The decision also “reflects the department’s commitment to President (Donald) Trump’s executive actions to expand American timber production and unleash American energy,” according to a USDA spokesperson.
Republican Party of New Mexico Chair Amy Barela said the rule has been “overused and abused for years.”
“In New Mexico, this inflexible federal mandate has allowed our forests to grow dangerously overstocked and poorly managed,” Barela said in a statement.
But not everyone thinks more roads could help prevent fires in New Mexico.
“I don’t really see any benefit,” said Zander Evans, executive director of the nonprofit Forest Stewards Guild, which promotes forest stewardship and works on tree thinning projects.
Roads are a key tool for managing forests, Evans said, but he can’t think of areas in New Mexico forests that would benefit from new roads.
Evans agrees New Mexico forests are overcrowded, in part because of a history of aggressive fire suppression instead of regular burning.
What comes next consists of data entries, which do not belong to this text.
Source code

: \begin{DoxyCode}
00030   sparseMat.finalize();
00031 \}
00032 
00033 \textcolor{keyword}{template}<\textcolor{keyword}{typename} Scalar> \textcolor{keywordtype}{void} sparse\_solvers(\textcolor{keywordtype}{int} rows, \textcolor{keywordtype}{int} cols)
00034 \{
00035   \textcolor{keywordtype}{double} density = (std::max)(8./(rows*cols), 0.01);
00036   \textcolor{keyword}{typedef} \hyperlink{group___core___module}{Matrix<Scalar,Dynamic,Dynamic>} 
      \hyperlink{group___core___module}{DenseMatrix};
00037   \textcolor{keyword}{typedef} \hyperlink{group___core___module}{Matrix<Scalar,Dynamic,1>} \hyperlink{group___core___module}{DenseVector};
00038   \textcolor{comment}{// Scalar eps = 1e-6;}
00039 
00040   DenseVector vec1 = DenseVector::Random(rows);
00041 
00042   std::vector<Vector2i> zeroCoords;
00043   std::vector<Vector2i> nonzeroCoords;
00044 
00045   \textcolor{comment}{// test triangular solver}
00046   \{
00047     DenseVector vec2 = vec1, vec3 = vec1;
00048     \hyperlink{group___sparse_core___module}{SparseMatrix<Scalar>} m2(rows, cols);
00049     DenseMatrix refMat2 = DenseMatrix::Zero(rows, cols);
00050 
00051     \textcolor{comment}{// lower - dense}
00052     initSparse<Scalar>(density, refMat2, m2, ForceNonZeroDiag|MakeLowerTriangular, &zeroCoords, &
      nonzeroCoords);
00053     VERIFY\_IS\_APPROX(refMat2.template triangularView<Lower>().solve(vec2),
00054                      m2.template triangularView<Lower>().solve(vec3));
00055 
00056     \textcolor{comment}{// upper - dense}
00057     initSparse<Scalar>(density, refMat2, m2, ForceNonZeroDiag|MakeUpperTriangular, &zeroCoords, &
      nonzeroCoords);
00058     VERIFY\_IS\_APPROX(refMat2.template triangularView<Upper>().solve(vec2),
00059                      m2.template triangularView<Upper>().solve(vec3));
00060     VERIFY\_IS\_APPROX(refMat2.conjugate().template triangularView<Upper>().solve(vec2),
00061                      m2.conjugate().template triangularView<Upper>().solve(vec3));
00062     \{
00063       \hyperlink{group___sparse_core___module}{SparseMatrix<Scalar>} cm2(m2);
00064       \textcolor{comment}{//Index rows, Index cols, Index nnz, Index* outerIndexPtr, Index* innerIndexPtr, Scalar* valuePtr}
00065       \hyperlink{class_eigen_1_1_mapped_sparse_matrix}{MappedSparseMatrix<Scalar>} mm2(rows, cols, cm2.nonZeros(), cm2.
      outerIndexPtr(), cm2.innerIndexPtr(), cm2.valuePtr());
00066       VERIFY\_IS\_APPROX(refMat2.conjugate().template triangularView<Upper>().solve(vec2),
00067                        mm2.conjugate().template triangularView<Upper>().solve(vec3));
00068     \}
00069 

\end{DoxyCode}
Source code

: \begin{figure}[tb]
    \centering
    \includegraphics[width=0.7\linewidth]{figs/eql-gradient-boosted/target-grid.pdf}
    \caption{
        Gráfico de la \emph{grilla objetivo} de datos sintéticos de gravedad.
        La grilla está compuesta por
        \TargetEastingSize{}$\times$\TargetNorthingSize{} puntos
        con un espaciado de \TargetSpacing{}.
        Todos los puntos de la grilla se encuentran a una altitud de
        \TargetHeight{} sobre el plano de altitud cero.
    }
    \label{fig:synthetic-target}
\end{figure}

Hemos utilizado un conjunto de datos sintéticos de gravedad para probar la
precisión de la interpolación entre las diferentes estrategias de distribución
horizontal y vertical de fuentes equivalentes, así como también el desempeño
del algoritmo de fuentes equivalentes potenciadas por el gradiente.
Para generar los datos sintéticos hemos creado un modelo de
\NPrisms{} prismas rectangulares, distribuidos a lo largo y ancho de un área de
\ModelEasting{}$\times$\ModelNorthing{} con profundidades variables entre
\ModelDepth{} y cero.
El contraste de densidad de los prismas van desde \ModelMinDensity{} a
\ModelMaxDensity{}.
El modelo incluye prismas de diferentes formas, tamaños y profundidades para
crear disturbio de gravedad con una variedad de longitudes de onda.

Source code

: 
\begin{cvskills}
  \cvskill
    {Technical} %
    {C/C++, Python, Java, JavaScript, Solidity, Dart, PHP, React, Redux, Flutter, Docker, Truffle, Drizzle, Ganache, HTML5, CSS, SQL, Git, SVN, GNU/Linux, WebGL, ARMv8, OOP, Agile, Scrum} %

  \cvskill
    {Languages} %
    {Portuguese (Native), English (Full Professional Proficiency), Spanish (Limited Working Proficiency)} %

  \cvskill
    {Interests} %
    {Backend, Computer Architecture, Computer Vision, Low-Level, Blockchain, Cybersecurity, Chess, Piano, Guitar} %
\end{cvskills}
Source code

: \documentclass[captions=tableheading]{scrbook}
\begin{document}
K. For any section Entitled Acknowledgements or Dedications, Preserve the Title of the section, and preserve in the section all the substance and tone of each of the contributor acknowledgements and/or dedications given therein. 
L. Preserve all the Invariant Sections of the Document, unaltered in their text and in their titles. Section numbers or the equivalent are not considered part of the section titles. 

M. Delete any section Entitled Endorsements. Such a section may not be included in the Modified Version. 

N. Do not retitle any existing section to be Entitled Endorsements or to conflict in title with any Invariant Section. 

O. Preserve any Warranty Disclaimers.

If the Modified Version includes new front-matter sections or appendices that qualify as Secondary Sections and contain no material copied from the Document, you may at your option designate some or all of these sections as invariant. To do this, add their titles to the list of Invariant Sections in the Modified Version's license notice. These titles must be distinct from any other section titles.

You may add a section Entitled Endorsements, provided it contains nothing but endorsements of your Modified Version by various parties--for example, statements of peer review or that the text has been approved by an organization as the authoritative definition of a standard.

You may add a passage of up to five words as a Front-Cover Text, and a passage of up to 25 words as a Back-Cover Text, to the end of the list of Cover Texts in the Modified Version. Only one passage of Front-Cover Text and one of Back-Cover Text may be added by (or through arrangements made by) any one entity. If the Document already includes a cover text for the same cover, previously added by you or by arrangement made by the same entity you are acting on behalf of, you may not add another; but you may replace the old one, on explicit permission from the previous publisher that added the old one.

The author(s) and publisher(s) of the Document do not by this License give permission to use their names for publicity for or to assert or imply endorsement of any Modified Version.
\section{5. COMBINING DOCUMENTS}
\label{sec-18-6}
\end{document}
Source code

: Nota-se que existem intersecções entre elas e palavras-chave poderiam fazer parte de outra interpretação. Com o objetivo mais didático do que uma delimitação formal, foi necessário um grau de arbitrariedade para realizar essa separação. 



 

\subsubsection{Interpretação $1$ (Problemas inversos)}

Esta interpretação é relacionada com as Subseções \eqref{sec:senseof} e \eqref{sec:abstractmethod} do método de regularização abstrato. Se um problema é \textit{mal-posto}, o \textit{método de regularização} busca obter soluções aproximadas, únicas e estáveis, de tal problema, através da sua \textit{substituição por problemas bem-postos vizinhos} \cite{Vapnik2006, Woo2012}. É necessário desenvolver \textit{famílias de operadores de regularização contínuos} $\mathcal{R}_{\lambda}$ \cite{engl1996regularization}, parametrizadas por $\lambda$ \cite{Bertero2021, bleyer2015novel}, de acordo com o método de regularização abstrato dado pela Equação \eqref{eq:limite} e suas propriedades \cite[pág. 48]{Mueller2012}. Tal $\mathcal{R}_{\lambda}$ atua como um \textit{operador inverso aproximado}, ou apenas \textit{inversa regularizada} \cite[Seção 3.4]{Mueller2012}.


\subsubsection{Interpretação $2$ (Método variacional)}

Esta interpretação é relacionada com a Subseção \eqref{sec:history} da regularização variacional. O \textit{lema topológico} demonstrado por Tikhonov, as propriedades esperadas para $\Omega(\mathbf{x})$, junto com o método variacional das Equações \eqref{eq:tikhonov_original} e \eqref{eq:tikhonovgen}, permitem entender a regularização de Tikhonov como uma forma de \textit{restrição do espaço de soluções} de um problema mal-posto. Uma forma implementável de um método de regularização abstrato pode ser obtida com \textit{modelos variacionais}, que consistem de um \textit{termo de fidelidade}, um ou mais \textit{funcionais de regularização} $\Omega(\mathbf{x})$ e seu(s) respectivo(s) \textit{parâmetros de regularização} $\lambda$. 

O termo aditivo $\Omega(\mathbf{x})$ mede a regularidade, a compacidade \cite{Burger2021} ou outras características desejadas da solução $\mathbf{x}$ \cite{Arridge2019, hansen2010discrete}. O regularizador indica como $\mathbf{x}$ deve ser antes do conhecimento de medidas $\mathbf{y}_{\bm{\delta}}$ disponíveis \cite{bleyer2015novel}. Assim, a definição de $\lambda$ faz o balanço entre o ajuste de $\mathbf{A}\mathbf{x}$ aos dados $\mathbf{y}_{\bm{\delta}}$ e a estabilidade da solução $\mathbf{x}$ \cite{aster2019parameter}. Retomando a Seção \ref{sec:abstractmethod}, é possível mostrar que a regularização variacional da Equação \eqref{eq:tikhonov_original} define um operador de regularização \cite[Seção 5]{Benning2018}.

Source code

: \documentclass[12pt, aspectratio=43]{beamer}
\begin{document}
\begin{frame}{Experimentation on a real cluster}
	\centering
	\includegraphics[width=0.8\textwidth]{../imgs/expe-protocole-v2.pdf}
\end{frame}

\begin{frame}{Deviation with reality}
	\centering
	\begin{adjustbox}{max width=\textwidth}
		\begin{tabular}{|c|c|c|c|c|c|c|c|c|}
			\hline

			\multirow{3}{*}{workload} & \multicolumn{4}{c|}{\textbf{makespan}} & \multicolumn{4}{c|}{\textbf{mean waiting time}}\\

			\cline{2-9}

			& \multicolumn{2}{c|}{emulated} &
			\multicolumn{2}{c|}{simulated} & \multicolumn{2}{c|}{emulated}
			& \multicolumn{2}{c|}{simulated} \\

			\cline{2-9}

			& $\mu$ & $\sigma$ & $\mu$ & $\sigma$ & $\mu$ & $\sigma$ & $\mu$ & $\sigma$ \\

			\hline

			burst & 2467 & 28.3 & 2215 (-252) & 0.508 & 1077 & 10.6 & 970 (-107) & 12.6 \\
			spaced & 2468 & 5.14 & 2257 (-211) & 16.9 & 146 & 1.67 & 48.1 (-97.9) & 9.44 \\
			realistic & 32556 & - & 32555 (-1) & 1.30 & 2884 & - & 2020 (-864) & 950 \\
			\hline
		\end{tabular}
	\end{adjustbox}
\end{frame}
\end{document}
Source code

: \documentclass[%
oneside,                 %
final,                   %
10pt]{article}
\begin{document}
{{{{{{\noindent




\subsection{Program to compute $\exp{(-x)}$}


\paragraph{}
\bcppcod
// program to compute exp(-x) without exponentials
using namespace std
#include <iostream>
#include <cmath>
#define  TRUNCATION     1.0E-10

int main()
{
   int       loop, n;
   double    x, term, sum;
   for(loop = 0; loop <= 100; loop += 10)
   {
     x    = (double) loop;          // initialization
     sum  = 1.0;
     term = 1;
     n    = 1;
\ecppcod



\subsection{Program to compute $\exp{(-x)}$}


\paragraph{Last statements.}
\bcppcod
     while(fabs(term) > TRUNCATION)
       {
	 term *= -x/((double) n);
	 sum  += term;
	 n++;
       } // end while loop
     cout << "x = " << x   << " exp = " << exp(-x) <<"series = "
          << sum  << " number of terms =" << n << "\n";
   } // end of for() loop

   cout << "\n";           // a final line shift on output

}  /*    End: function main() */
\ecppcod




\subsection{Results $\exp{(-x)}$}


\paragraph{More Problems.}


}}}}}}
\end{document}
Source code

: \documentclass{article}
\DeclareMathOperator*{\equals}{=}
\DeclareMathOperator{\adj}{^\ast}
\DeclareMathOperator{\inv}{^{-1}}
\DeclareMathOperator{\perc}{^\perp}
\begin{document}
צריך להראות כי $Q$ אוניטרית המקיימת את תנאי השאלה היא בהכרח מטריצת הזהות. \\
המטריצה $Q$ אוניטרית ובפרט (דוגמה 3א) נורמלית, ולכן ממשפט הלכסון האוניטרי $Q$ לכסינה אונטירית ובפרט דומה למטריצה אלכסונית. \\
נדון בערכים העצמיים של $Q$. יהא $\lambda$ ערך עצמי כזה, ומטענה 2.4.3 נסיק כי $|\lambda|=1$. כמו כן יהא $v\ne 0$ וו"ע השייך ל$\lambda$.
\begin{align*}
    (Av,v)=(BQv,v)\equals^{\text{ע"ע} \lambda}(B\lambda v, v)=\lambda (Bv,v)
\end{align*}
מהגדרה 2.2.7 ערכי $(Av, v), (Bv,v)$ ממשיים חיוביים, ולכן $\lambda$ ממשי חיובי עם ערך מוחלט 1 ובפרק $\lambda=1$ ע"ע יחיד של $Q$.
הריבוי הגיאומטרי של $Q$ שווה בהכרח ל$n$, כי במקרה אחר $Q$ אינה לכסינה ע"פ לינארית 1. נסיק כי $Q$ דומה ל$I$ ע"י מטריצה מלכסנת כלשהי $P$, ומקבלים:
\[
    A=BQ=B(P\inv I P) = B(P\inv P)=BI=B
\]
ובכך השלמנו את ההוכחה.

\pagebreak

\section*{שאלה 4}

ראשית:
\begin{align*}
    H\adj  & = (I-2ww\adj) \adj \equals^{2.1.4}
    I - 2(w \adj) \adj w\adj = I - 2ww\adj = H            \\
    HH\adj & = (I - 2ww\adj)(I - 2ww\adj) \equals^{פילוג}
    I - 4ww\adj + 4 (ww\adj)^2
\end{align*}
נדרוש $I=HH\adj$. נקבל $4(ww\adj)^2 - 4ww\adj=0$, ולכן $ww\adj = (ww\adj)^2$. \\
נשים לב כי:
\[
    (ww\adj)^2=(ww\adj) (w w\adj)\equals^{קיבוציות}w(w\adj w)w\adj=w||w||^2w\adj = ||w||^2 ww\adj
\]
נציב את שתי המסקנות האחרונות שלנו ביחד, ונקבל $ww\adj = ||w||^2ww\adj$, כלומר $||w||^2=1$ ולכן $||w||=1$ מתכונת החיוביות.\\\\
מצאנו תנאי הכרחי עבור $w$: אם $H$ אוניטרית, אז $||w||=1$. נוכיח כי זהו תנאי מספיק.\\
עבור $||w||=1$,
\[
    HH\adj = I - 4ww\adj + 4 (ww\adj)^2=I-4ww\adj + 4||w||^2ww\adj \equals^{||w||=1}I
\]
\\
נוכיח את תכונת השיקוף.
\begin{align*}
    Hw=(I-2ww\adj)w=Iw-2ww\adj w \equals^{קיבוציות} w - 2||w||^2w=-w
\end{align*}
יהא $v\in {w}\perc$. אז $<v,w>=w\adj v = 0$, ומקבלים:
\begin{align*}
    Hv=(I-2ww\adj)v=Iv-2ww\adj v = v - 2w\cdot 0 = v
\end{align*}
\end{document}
The Forest Service has changed its approach to wildfire management in recent decades to include more prescribed burns.
“Researchers can read a tree like a book because of the tree rings. You can go back in time and see how often fires used to burn,” Evans said.
Ponderosa pine, a common type of forest in the state, used to burn every two to seven years, creating a fairly open forest, he said.
But thinning and prescribed burns already happen in New Mexico’s roadless areas. The Forest Stewards Guild has worked on tree thinning projects with the city of Santa Fe and other partners around the Santa Fe watershed east of the city.
It’s important to protect that area from wildfire because it includes the Santa Fe River headwaters, a source of drinking water for the city, Evans said.
Those projects were sometimes complicated to accomplish, but the roadblock wasn’t accessing the forests, Evans said. It was community opposition to cutting down trees.